Turning on everything would include -Wdouble-promotion which is only relevant on CPUs with a 32-bit single-precision floating-point unit which implements float in hardware, but emulates double in software. Doing calculations as double would use the software emulation and be slower. That's relevant for some embedded CPUs, but completely irrelevant for modern desktop CPUs with hardware support for 64-bit floating-point.

Another warning that's not usually useful is -Wtraditional, which warns about perfectly well formed code that has a different meaning (or doesn't work) in traditional C, e.g. "string " "concatenation", or ISO C function definitions! Do you really care about compatibility with 30 year old compilers? Do you really want a warning for writing int inc(int i) { return i+1; } ?

I think -Weffc++ is too noisy to be useful, it's based on the outdated first edition of Effective C++ and warns about constructs which are perfectly valid C++ (and for which the guidelines changed in later editions of the book.) I don't want to be warned that I haven't initialized a std::string member in my constructor; it has a default constructor that does exactly what I want, why should I write m_str() to call it? The -Weffc++ warnings that would be helpful are too difficult for the compiler to detect accurately (giving false negatives), and the ones that aren't useful, such as initializing all members explicitly, just produce too much noise, giving false positives.

Luc Danton provided a great example of useless warnings from -Waggregate-return that almost certainly never makes sense for C++ code.

i.e. you don't really want all warnings, you just think you do.

Go through the manual, read about them, decide which you might want to enable, try them. Reading your compiler's manual is a Good ThingTM anyway, taking a short cut and enabling warnings you don't understand is not a very good idea, especially if it's to avoid having to RTFM.

Anyone who just turns on everything is probably either doing so because they're clueless because or a pointy-haired boss said "no warnings."

Some warnings are important, and some aren't. You have to be discriminating or you mess up your program. Consider, for instance, -Wdouble-promotion. If you're working on an embedded system you might want this; if you're working on a desktop system you probably don't. And do you want -Wtraditional?
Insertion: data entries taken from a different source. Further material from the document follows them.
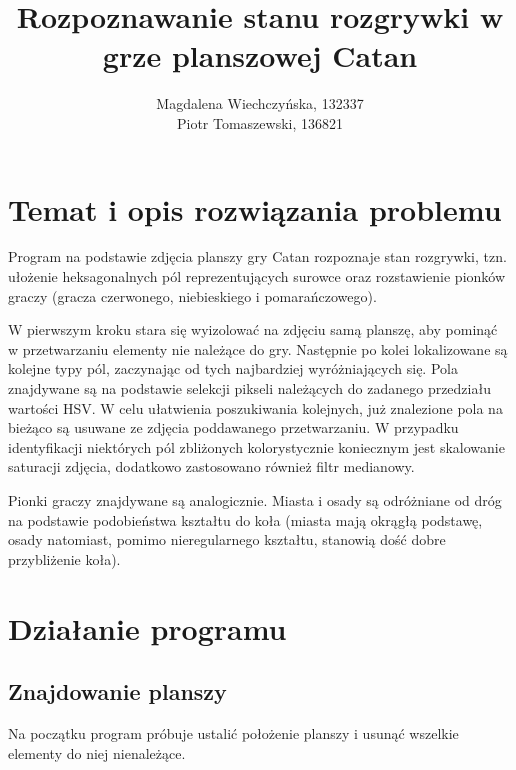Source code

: \documentclass[a4paper]{article}
\title{Rozpoznawanie stanu rozgrywki w grze planszowej Catan}
\author{Magdalena Wiechczyńska, 132337\\
Piotr Tomaszewski, 136821}
\date{} %
\begin{document}
\maketitle

\section{Temat i opis rozwiązania problemu}
	Program na podstawie zdjęcia planszy gry Catan rozpoznaje stan rozgrywki, tzn. ułożenie heksagonalnych pól reprezentujących surowce oraz rozstawienie pionków graczy (gracza czerwonego, niebieskiego i pomarańczowego).
	
	W pierwszym kroku stara się wyizolować na zdjęciu samą planszę, aby pominąć w przetwarzaniu elementy nie należące do gry. Następnie po kolei lokalizowane są kolejne typy pól, zaczynając od
tych najbardziej wyróżniających się. Pola znajdywane są na podstawie selekcji pikseli należących
do zadanego przedziału wartości HSV. W celu ułatwienia poszukiwania kolejnych, już znalezione pola
na bieżąco są usuwane ze zdjęcia poddawanego przetwarzaniu. W przypadku identyfikacji niektórych pól zbliżonych kolorystycznie koniecznym jest skalowanie saturacji zdjęcia, dodatkowo zastosowano również filtr medianowy.

	Pionki graczy znajdywane są analogicznie. Miasta i osady są odróżniane od dróg na podstawie podobieństwa kształtu do koła (miasta mają okrągłą podstawę, osady natomiast, pomimo nieregularnego kształtu, stanowią dość dobre przybliżenie koła).

	
\section{Działanie programu}
    \subsection{Znajdowanie planszy}
     Na początku program próbuje ustalić położenie planszy i usunąć wszelkie elementy do niej nienależące.
\end{document}
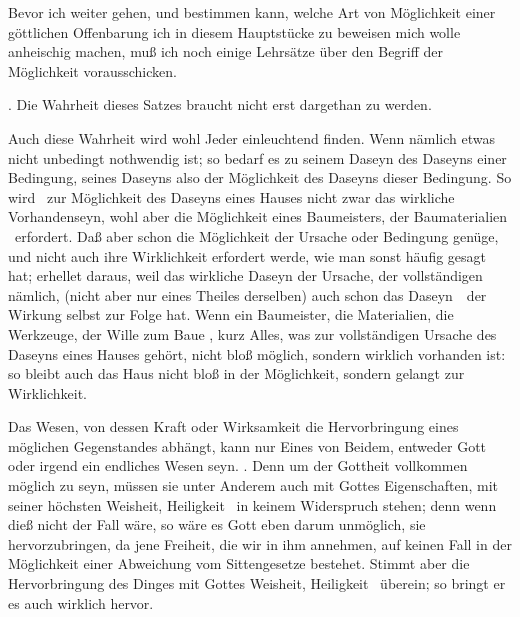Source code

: Bevor ich weiter gehen, und bestimmen kann, welche Art von Möglichkeit einer göttlichen Offenbarung ich in diesem Hauptstücke zu beweisen mich wolle anheischig machen, muß ich noch einige Lehrsätze über den Begriff der Möglichkeit vorausschicken.
\begin{aufza}
\item {}. Die Wahrheit dieses Satzes braucht nicht erst dargethan zu werden.
\item {} Auch diese Wahrheit wird wohl Jeder einleuchtend finden. Wenn nämlich etwas nicht unbedingt nothwendig ist; so bedarf es zu seinem Daseyn des Daseyns einer Bedingung,  seines Daseyns also der Möglichkeit des Daseyns dieser Bedingung. So wird \zB\ zur Möglichkeit des Daseyns eines Hauses nicht zwar das wirkliche Vorhandenseyn, wohl aber die Möglichkeit eines Baumeisters, der Baumaterialien \usw\ erfordert. Daß aber schon die Möglichkeit der Ursache oder Bedingung genüge, und nicht auch ihre Wirklichkeit erfordert werde, wie man sonst häufig gesagt hat; erhellet daraus, weil das wirkliche Daseyn der Ursache, der vollständigen nämlich, (nicht aber nur eines Theiles derselben) auch schon das Daseyn~\ der Wirkung selbst zur Folge hat. Wenn ein Baumeister, die Materialien, die Werkzeuge, der Wille zum Baue \usw , kurz Alles, was zur vollständigen Ursache des Daseyns eines Hauses gehört, nicht bloß möglich, sondern wirklich vorhanden ist: so bleibt auch das Haus nicht bloß in der Möglichkeit, sondern gelangt zur Wirklichkeit.
\item Das Wesen, von dessen Kraft oder Wirksamkeit die Hervorbringung eines möglichen Gegenstandes abhängt, kann nur Eines von Beidem, entweder Gott oder irgend ein endliches Wesen seyn. . Denn um der Gottheit vollkommen möglich zu seyn, müssen sie unter Anderem auch mit Gottes Eigenschaften, mit seiner höchsten Weisheit, Heiligkeit \usw\ in keinem Widerspruch stehen; denn wenn dieß nicht der Fall wäre, so wäre es Gott eben darum unmöglich, sie hervorzubringen, da jene Freiheit, die wir in ihm annehmen, auf keinen Fall in der Möglichkeit einer Abweichung vom Sittengesetze bestehet. Stimmt aber die Hervorbringung des Dinges mit Gottes Weisheit, Heiligkeit \usw\ überein; so bringt er es auch wirklich hervor.

\end{aufza}
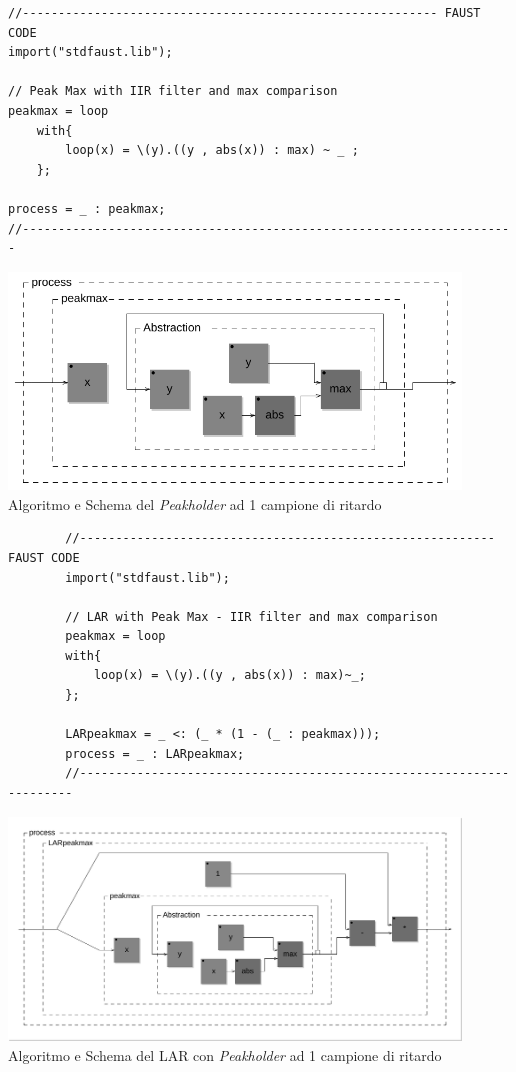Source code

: \vspace{0.5cm}
\begin{lstlisting}
//---------------------------------------------------------- FAUST CODE
import("stdfaust.lib");

// Peak Max with IIR filter and max comparison
peakmax = loop
    with{
        loop(x) = \(y).((y , abs(x)) : max) ~ _ ;
    };
    
process = _ : peakmax;
//---------------------------------------------------------------------
\end{lstlisting}
\begin{center}
    \includegraphics[width=12cm]{figures/PeakholderIIR.pdf} \\
    {Algoritmo e Schema del \textit{Peakholder} ad 1 campione di ritardo} \\ 
    \end{center}
    \begin{lstlisting}
        //---------------------------------------------------------- FAUST CODE
        import("stdfaust.lib");
        
        // LAR with Peak Max - IIR filter and max comparison
        peakmax = loop
        with{
            loop(x) = \(y).((y , abs(x)) : max)~_;
        };
        
        LARpeakmax = _ <: (_ * (1 - (_ : peakmax)));
        process = _ : LARpeakmax;
        //---------------------------------------------------------------------
    \end{lstlisting}
\begin{center}
    \includegraphics[width=12cm]{figures/LARpeakmax.pdf} \\
    {Algoritmo e Schema del LAR con \textit{Peakholder} ad 1 campione di ritardo} \\ 
\end{center}
\vspace{0.5cm}

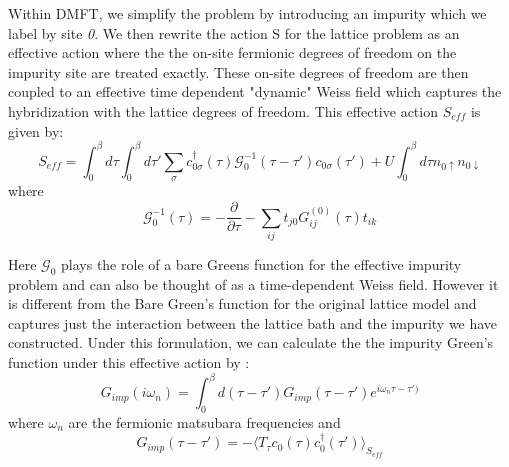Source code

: \documentclass[12pt,letter]{article}
\newcommand{\la}{\langle}
\newcommand{\ra}{\rangle}
\newcommand{\cdag}{c^{\dagger}}
\newcommand{\upa}{\uparrow}
\newcommand{\dow}{\downarrow}
\newcommand{\sig}{\sigma}
\newcommand{\ib}{\int_{0}^{\beta}}
\begin{document}
Within DMFT, we simplify the problem by introducing an impurity which we label by site \textit{0}. We then rewrite the action S for the lattice problem as an effective action where the the on-site fermionic degrees of freedom on the impurity site are treated exactly. These on-site degrees of freedom are then coupled to an effective time dependent "dynamic" Weiss field which captures the hybridization with the lattice degrees of freedom.  This effective action $S_{eff}$ is given by:
\begin{equation} \label{S_eff}
 S_{eff}= \ib d\tau \ib d \tau' \sum_{\sig} \cdag_{0\sig}(\tau) \mathcal{G}_{0}^{-1}(\tau -\tau') c_{0\sig}(\tau') +U \ib d\tau n_{0\upa} n_{0 \dow}
 \end{equation} 
where 
 \begin{equation}\label{G0_imp}
  \mathcal{G}_{0}^{-1}(\tau)= -\dfrac{\partial} {\partial \tau} -\sum_{ij} t_{j0} G^{(0)} _{ij} (\tau) t_{ik}
 \end{equation} 
  
Here $\mathcal{G}_0$ plays the role of a bare Greens function for the effective impurity problem and can also be thought of as a time-dependent Weiss field. However it is different from the Bare Green's function for the original lattice model and captures just the interaction between the lattice bath and the impurity we have constructed. Under this formulation, we can calculate the the impurity Green's function under this effective action by :
\begin{equation}
G_{imp}(i \omega_n)=\ib d(\tau - \tau') G_{imp}(\tau - \tau') e^{i\omega_n \tau - \tau') }
\end{equation}
where $\omega_n$ are the fermionic matsubara frequencies and
\begin{equation}
G_{imp}(\tau - \tau')= - \la T_{\tau} c_0(\tau) \cdag_0(\tau') \ra _{S_{eff}}
\end{equation}
\end{document}
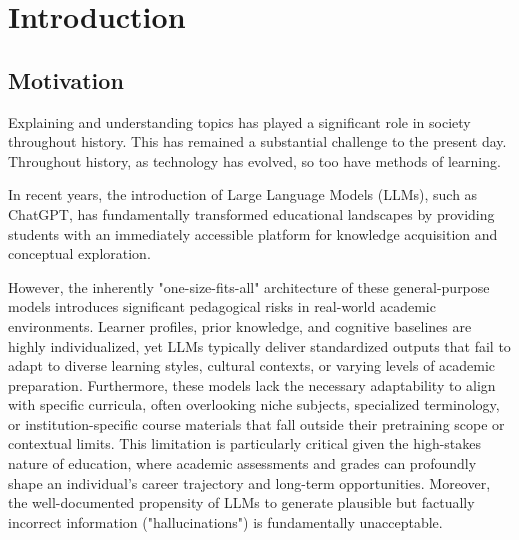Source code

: \chapter{Introduction}
\label{chap:introduction}
\section{Motivation}
Explaining and understanding topics has played a significant role in society throughout history.
This has remained a substantial challenge to the present day.
Throughout history, as technology has evolved, so too have methods of learning.



In recent years, the introduction of Large Language Models (LLMs)\cite{brown2020languagemodelsfewshotlearners},
such as ChatGPT, has fundamentally transformed educational landscapes by providing students with an immediately
accessible platform for knowledge acquisition and conceptual exploration.

However, the inherently "one-size-fits-all" architecture of these general-purpose models introduces significant
pedagogical risks in real-world academic environments.
Learner profiles, prior knowledge, and cognitive baselines are highly individualized, yet LLMs typically deliver
standardized outputs that fail to adapt to diverse learning styles, cultural contexts, or varying levels
of academic preparation.
Furthermore, these models lack the necessary adaptability to align with specific curricula, often overlooking
niche subjects, specialized terminology, or institution-specific course materials that fall outside their pretraining
scope or contextual limits.
This limitation is particularly critical given the high-stakes nature of education, where academic assessments and
grades can profoundly shape an individual’s career trajectory and long-term opportunities. Moreover,
the well-documented propensity of LLMs to generate plausible but factually incorrect information ("hallucinations")
is fundamentally unacceptable.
I doubt it.

Edit: See also -Wall-all to enable all warnings which is closed as WONTFIX.

Edit 2: in response to DevSolar's complaint about makefiles needing to use different warnings depending on compiler version, if -Wall -Wextra isn't suitable then it's not difficult to use compiler-specific and version-specific CFLAGS:

compiler_name := $(notdir $(CC))
ifeq ($(compiler_name),gcc)
compiler_version := $(basename $(shell $(CC) -dumpversion))
endif
ifeq ($(compile_name),clang)
compiler_version := $(shell $(CC) --version | awk 'NR==1{print $$3}')
endif
# ...
wflags.gcc.base := -Wall -Wextra
wflags.gcc.4.7 := -Wzero-as-null-pointer-constant
wflags.gcc.4.8 := $(wflags.gcc.4.7)
wflags.clang.base := -Wall -Wextra
wflags.clang.3.2 := -Weverything
CFLAGS += $(wflags.$(compiler_name).base) $(wflags.$(compiler_name).$(compiler_version))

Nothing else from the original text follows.